##### STORED DATA

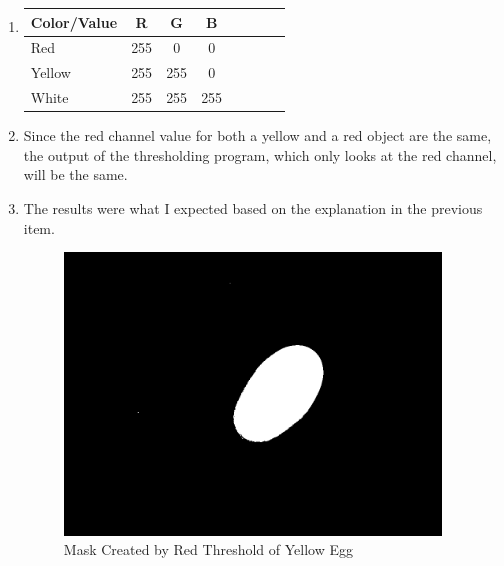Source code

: \documentclass{article}
\begin{document}
\begin{enumerate}

\item
\begin{tabular}{l*{6}{c}r}
Color/Value              & R & G & B \\
\hline
Red & 255 & 0 & 0   \\
Yellow            & 255 & 255 & 0   \\
White           & 255 & 255 & 255  \\
\end{tabular}

\item
Since the red channel value for both a yellow and a red object are the same, the output of the thresholding program, which only looks at the red channel, will be the same.

\item
The results were what I expected based on the explanation in the previous item.
\begin{figure}[ht!]
\centering
\includegraphics[width=100mm]{yellowEggThresholded175.png}
\caption{Mask Created by Red Threshold of Yellow Egg}
\label{overflow}
\end{figure}



\end{enumerate}
\end{document}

##########

None of the pictures belong in the copy; transcribe the rest of the data exactly.

EXERCISE SOLUTION:
Source code

: \documentclass{article}
\begin{document}
\begin{enumerate}

\item
\begin{tabular}{l*{6}{c}r}
Color/Value              & R & G & B \\
\hline
Red & 255 & 0 & 0   \\
Yellow            & 255 & 255 & 0   \\
White           & 255 & 255 & 255  \\
\end{tabular}

\item
Since the red channel value for both a yellow and a red object are the same, the output of the thresholding program, which only looks at the red channel, will be the same.

\item
The results were what I expected based on the explanation in the previous item.
\begin{figure}[ht!]
\centering
\includegraphics[width=100mm]{yellowEggThresholded175.png}
\caption{Mask Created by Red Threshold of Yellow Egg}
\label{overflow}
\end{figure}



\end{enumerate}
\end{document}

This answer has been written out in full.